YÖNETMELİĞE YETERİNCE UYULMAMIŞ
İddianamede, Karadeniz Teknik Üniversitesi heyetince hazırlanan bilirkişi raporunda ise şu ifadelere yer verildi: “Söz konusu binanın deprem esnasında, gerekli ve yeteri mukavemeti göstermeyerek taşıyıcı sistemin düğüm noktalarında mafsallaşarak sınır deplasman değerleri aşıldığından bütünüyle yıkıldığı, enkaza ait betonun elle ufalanır durumda olduğu, görülebilir kolon ve kirişlerde malzemede ayrışmaların olduğu, binaya ait demirlerin incelenmesinde ise görülebilir yatay ve düşey elemanlardan pas paylarına dikkat edilmediği, pas payı altındaki donatılarda etriye aralıklarının olması gerekenden fazla olduğu, mesnetlere yakın kısımlarda etriye sıkıştırmasının yapılmadığı, demir bindirme payına dikkat edilmediği ve az olduğu tespit edildi.”

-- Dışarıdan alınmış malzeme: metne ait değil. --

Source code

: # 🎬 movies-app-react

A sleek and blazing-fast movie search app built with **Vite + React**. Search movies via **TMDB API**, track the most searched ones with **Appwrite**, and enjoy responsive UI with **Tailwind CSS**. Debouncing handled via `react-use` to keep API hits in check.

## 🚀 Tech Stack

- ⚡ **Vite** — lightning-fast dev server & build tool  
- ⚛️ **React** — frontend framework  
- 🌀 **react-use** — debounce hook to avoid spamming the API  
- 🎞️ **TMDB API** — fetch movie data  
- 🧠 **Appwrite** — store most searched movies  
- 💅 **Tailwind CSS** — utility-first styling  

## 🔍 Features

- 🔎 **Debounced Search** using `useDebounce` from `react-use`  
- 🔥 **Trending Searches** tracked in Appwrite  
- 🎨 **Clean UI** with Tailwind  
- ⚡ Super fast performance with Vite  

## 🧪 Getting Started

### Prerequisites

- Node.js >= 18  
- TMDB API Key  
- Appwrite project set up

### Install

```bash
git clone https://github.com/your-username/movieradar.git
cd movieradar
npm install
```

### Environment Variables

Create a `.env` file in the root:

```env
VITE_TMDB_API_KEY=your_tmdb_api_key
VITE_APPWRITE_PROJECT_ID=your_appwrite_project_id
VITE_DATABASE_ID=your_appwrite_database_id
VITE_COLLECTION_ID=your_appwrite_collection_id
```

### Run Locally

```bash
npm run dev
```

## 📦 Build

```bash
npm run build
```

İddianamedeki bilirkişi raporunda, “Donatı detaylandırması yetersizliği tespitiyle söz konusu binada projelendirme, yapım ve iş bitimi aşamalarında Afet Bölgelerinde Yapılacak Yapılar Hakkında Yönetmelik (1975) esasına yeterince uyulmadığı” bilgisi de yer aldı.